Se doutait-il de quelque chose, qu’il ait tenu pour notre dernier voyage à nous faire visiter Paris ? Il y avait plusieurs années que nous n’étions pas partis en vacances, ce qui, en dépit des statistiques, ne nous gênait pas beaucoup. Nous étions très bien à passer l’été entre les hauts murs du jardin. C’est partir au contraire qui était dérangeant. Moins de quitter nos repères familiers que d’être exposés soudain aux regards – on ne voyait qu’eux : qui vous faisaient remarquer au restaurant que vous teniez mal votre fourchette, à l’hôtel que vous marchiez trop bruyamment dans les couloirs à la recherche de votre chambre, dans un téléphérique que votre présence risquait d’entraîner une surcharge au point de vous donner envie de sauter dans le vide, au cirque de Gavarnie que vous grimpiez à pied quand de plus riches, ou de plus téméraires, montaient à dos de mulet, au château de X que vous aviez tort de trouver bien court le lit de Du Guesclin, et donc Du Guesclin lui-même, et, à La Bourboule de grimacer en avalant les eaux arsenicales de la station. C’était bien entendu les mêmes qui depuis toujours nous interdisaient l’accès de la plage : trop blancs. Paris était plus intimidant encore. La décision de visiter la capitale avait été, semble-t-il, hâtive, presque impromptue, de la même façon que, rentrant un soir vers dix heures, il s’était mis en tête d’abattre une cloison dont il entamait sur-le-champ, au marteau, la démolition. Le choix paraissait d’autant plus surprenant que nos conversations ne tournaient pas comme des phalènes autour de la ville phare. Ce changement de cap après la rudesse des paysages bretons auxquels il nous avait accoutumés, c’était comme si, délaissant la vie des pierres, il avait aspiré à un déferlement de lumière. Comme une rémission irradiante avant la nuit obscure.

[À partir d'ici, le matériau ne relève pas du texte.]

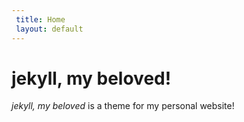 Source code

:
 ```yaml
--- 
 title: Home
 layout: default
---
```


# jekyll, my beloved!

*jekyll, my beloved* is a theme for my personal website! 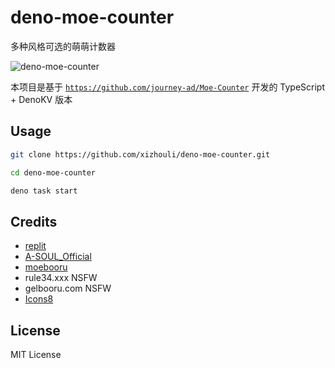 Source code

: # deno-moe-counter

多种风格可选的萌萌计数器

![deno-moe-counter](https://share-squirrel-12.deno.dev/get/@xizhouli.deno-moe-counter?theme=rule34)

本项目是基于 [`https://github.com/journey-ad/Moe-Counter`](https://github.com/journey-ad/Moe-Counter) 开发的 TypeScript + DenoKV 版本

## Usage
```bash
git clone https://github.com/xizhouli/deno-moe-counter.git

cd deno-moe-counter

deno task start
```

## Credits
*   [replit](https://replit.com/)
*   [A-SOUL_Official](https://space.bilibili.com/703007996)
*   [moebooru](https://github.com/moebooru/moebooru)
*   rule34.xxx NSFW
*   gelbooru.com NSFW
*   [Icons8](https://icons8.com/icons/set/star)

## License
MIT License
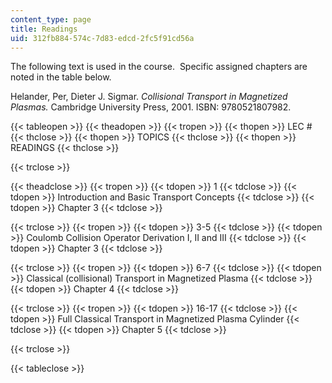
 ```yaml
---
content_type: page
title: Readings
uid: 312fb884-574c-7d83-edcd-2fc5f91cd56a
---
```


The following text is used in the course.  Specific assigned chapters are noted in the table below.

Helander, Per, Dieter J. Sigmar. _Collisional Transport in Magnetized Plasmas._ Cambridge University Press, 2001. ISBN: 9780521807982.

{{< tableopen >}}
{{< theadopen >}}
{{< tropen >}}
{{< thopen >}}
LEC #
{{< thclose >}}
{{< thopen >}}
TOPICS
{{< thclose >}}
{{< thopen >}}
READINGS
{{< thclose >}}

{{< trclose >}}

{{< theadclose >}}
{{< tropen >}}
{{< tdopen >}}
1
{{< tdclose >}}
{{< tdopen >}}
Introduction and Basic Transport Concepts
{{< tdclose >}}
{{< tdopen >}}
Chapter 3
{{< tdclose >}}

{{< trclose >}}
{{< tropen >}}
{{< tdopen >}}
3-5
{{< tdclose >}}
{{< tdopen >}}
Coulomb Collision Operator Derivation I, II and III
{{< tdclose >}}
{{< tdopen >}}
Chapter 3
{{< tdclose >}}

{{< trclose >}}
{{< tropen >}}
{{< tdopen >}}
6-7
{{< tdclose >}}
{{< tdopen >}}
Classical (collisional) Transport in Magnetized Plasma
{{< tdclose >}}
{{< tdopen >}}
Chapter 4
{{< tdclose >}}

{{< trclose >}}
{{< tropen >}}
{{< tdopen >}}
16-17
{{< tdclose >}}
{{< tdopen >}}
Full Classical Transport in Magnetized Plasma Cylinder
{{< tdclose >}}
{{< tdopen >}}
Chapter 5
{{< tdclose >}}

{{< trclose >}}

{{< tableclose >}} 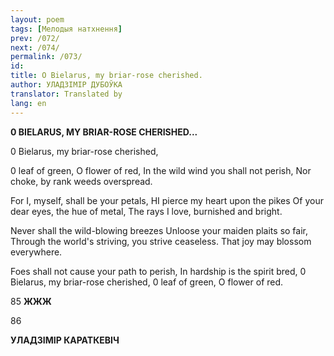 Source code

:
 ```yaml
---
layout: poem
tags: [Мелодыя натхнення]
prev: /072/
next: /074/
permalink: /073/
id: 
title: O Bielarus, my briar-rose cherished.
author: УЛАДЗІМІР ДУБОЎКА
translator: Translated by 
lang: en
---
```



 
**0 BIELARUS, MY BRIAR-ROSE CHERISHED...**

0 Bielarus, my briar-rose cherished,

0 leaf of green, O flower of red, In the wild wind you shall not perish, Nor choke, by rank weeds overspread.

For I, myself, shall be your petals, HI pierce my heart upon the pikes Of your dear eyes, the hue of metal, The rays I love, burnished and bright.

Never shall the wild-blowing breezes Unloose your maiden plaits so fair, Through the world's striving, you strive ceaseless. That joy may blossom everywhere.

Foes shall not cause your path to perish, In hardship is the spirit bred, 0 Bielarus, my briar-rose cherished, 0 leaf of green, O flower of red.

85 **ЖЖЖ**

86

**УЛАДЗІМІР КАРАТКЕВІЧ**
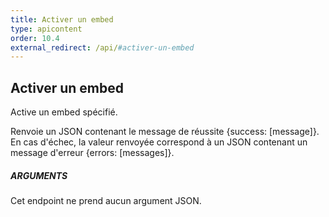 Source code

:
 ```yaml
---
title: Activer un embed
type: apicontent
order: 10.4
external_redirect: /api/#activer-un-embed
---
```


## Activer un embed
Active un embed spécifié.

Renvoie un JSON contenant le message de réussite {success: [message]}. En cas d'échec, la valeur renvoyée correspond à un JSON contenant un message d'erreur {errors: [messages]}.

##### ARGUMENTS

Cet endpoint ne prend aucun argument JSON.
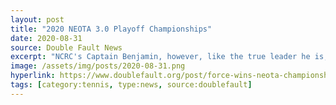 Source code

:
 ```yaml
---
layout: post
title: "2020 NEOTA 3.0 Playoff Championships"
date: 2020-08-31
source: Double Fault News
excerpt: "NCRC's Captain Benjamin, however, like the true leader he is, took on the challenge of trying to take down the best doubles team around, teaming up with rookie Brian, in an attempt to keep NCRC's Cinderella season alive."
image: /assets/img/posts/2020-08-31.png
hyperlink: https://www.doublefault.org/post/force-wins-neota-championships
tags: [category:tennis, type:news, source:doublefault]
---
```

Ses derniers congés, il les avait passés à retaper et embellir la maison, doublant et isolant les plafonds, retapissant les chambres, aménageant et agrandissant le magasin en lui adjoignant un sous-sol : deux niveaux, comme à la ville. Cet été-là, suivant ses plans qui allaient du nécessaire au superflu, il aurait dû s’attaquer au jardin. Tous les matériaux pour son grand projet étaient enfin réunis. Enfouies sous de hautes herbes, les pierres rapportées de Bretagne attendaient depuis de longs mois leur destination finale. Le chapiteau se couvrait de mousse verte. Toute la vaisselle brisée atterrissait dans une caisse et l’on commençait à douter qu’elle dallât jamais le fond du bassin. Mais, peut-être déconseillé par les médecins ou parce qu’il ne s’en sentait ni le goût ni la force, il semblait avoir mis en sommeil sa rêverie babylonienne.

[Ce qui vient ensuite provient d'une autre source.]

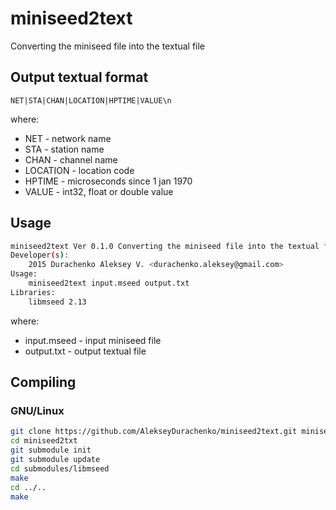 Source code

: # miniseed2text
Converting the miniseed file into the textual file

## Output textual format
```
NET|STA|CHAN|LOCATION|HPTIME|VALUE\n
```
where:
* NET - network name
* STA - station name
* CHAN - channel name
* LOCATION - location code
* HPTIME - microseconds since 1 jan 1970
* VALUE - int32, float or double value

## Usage
```bash
miniseed2text Ver 0.1.0 Converting the miniseed file into the textual file
Developer(s):
    2015 Durachenko Aleksey V. <durachenko.aleksey@gmail.com>
Usage:
    miniseed2text input.mseed output.txt
Libraries:
    libmseed 2.13
```

where:
* input.mseed - input miniseed file
* output.txt - output textual file

## Compiling

### GNU/Linux
```bash
git clone https://github.com/AlekseyDurachenko/miniseed2text.git miniseed2txt
cd miniseed2txt
git submodule init
git submodule update
cd submodules/libmseed
make
cd ../..
make
```


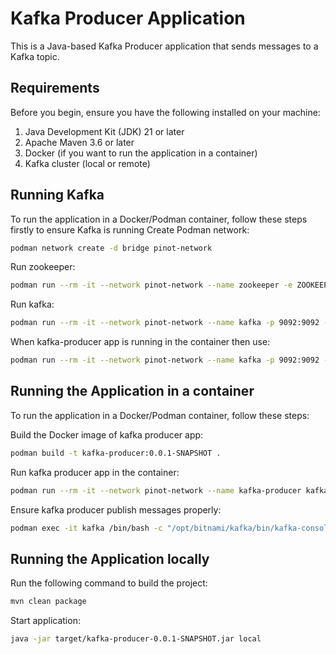 # Kafka Producer Application

This is a Java-based Kafka Producer application that sends messages to a Kafka topic.


## Requirements

Before you begin, ensure you have the following installed on your machine:

1. Java Development Kit (JDK) 21 or later
2. Apache Maven 3.6 or later
3. Docker (if you want to run the application in a container)
4. Kafka cluster (local or remote)


## Running Kafka

To run the application in a Docker/Podman container, follow these steps firstly to ensure Kafka is running
Create Podman network:
```bash
podman network create -d bridge pinot-network
```

Run zookeeper:
```bash
podman run --rm -it --network pinot-network --name zookeeper -e ZOOKEEPER_CLIENT_PORT=2181 zookeeper:3.9.2
```

Run kafka:
```bash
podman run --rm -it --network pinot-network --name kafka -p 9092:9092 -e KAFKA_BROKER_ID=0 -e KAFKA_ZOOKEEPER_CONNECT=zookeeper:2181 -e KAFKA_ADVERTISED_LISTENERS=PLAINTEXT://localhost:9092 -e KAFKA_OFFSETS_TOPIC_REPLICATION_FACTOR=1 bitnami/kafka:3.6
```

When kafka-producer app is running in the container then use:
```bash
podman run --rm -it --network pinot-network --name kafka -p 9092:9092 -e KAFKA_BROKER_ID=0 -e KAFKA_ZOOKEEPER_CONNECT=zookeeper:2181 -e KAFKA_ADVERTISED_LISTENERS=PLAINTEXT://kafka:9092 -e KAFKA_OFFSETS_TOPIC_REPLICATION_FACTOR=1 bitnami/kafka:3.6
```


## Running the Application in a container
To run the application in a Docker/Podman container, follow these steps:

Build the Docker image of kafka producer app:
```bash
podman build -t kafka-producer:0.0.1-SNAPSHOT .
```

Run kafka producer app in the container:
```bash
podman run --rm -it --network pinot-network --name kafka-producer kafka-producer:0.0.1-SNAPSHOT
```

Ensure kafka producer publish messages properly:
```bash
podman exec -it kafka /bin/bash -c "/opt/bitnami/kafka/bin/kafka-console-consumer.sh --bootstrap-server localhost:9092 --topic topic --from-beginning"
```


## Running the Application locally

Run the following command to build the project:

```bash
mvn clean package
```

Start application:
```bash
java -jar target/kafka-producer-0.0.1-SNAPSHOT.jar local
``` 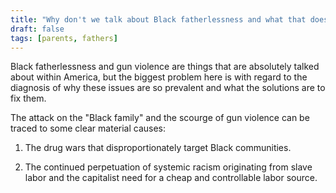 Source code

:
 ```yaml
---
title: "Why don't we talk about Black fatherlessness and what that does, or gun violence in Black communities?"
draft: false
tags: [parents, fathers]
---
```


Black fatherlessness and gun violence are things that are absolutely talked about within America, but the biggest problem here is with regard to the diagnosis of why these issues are so prevalent and what the solutions are to fix them.  
  
The attack on the "Black family" and the scourge of gun violence can be traced to some clear material causes:  
  
1) The drug wars that disproportionately target Black communities.  
  
2) The continued perpetuation of systemic racism originating from slave labor and the capitalist need for a cheap and controllable labor source.

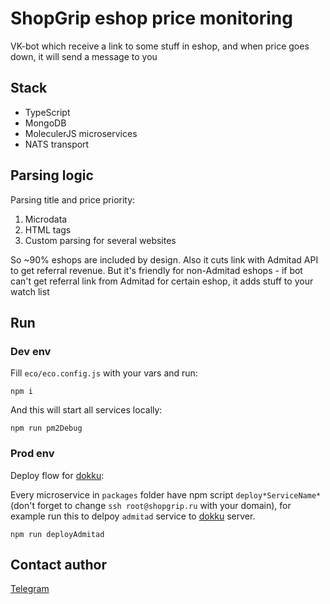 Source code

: # ShopGrip eshop price monitoring

VK-bot which receive a link to some stuff in eshop, and when price goes down, it will send a message to you

## Stack
* TypeScript
* MongoDB
* MoleculerJS microservices
* NATS transport

## Parsing logic

Parsing title and price priority:
1. Microdata
2. HTML tags
3. Custom parsing for several websites

So ~90% eshops are included by design. Also it cuts link with Admitad API to get referral revenue. But it's friendly for non-Admitad eshops - if bot can't get referral link from Admitad for certain eshop, it adds stuff to your watch list

## Run

### Dev env

Fill `eco/eco.config.js` with your vars and run:

```
npm i
```

And this will start all services locally:

```
npm run pm2Debug
```

### Prod env

Deploy flow for [dokku](http://dokku.viewdocs.io/dokku/):

Every microservice in `packages` folder have npm script `deploy*ServiceName*` (don't forget to change `ssh root@shopgrip.ru` with your domain), for example run this to delpoy `admitad` service to [dokku](http://dokku.viewdocs.io/dokku/) server. 

```
npm run deployAdmitad
```

## Contact author

[Telegram](https://t.me/aveDenis)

La 403 arrivait à bout de course. Après avoir franchi religieusement la ligne des cent mille, elle avait encore continué quelques mois, mais son exceptionnelle longévité était le gage même de sa fin prochaine. Les kilomètres lui pesaient de plus en plus. Elle avait pour sa consommation d’huile la gourmandise d’une vieille dame pour les sucreries. Les pièces cédaient les unes après les autres, que Joseph remplaçait le dimanche. On se doutait que Paris serait son chant du cygne. Afin de la ménager, au lieu de parcourir d’une traite les cinq cents kilomètres, le premier soir nous faisions halte entre Chartres et Versailles. Le lendemain, au petit trot, nous entrions dans la capitale.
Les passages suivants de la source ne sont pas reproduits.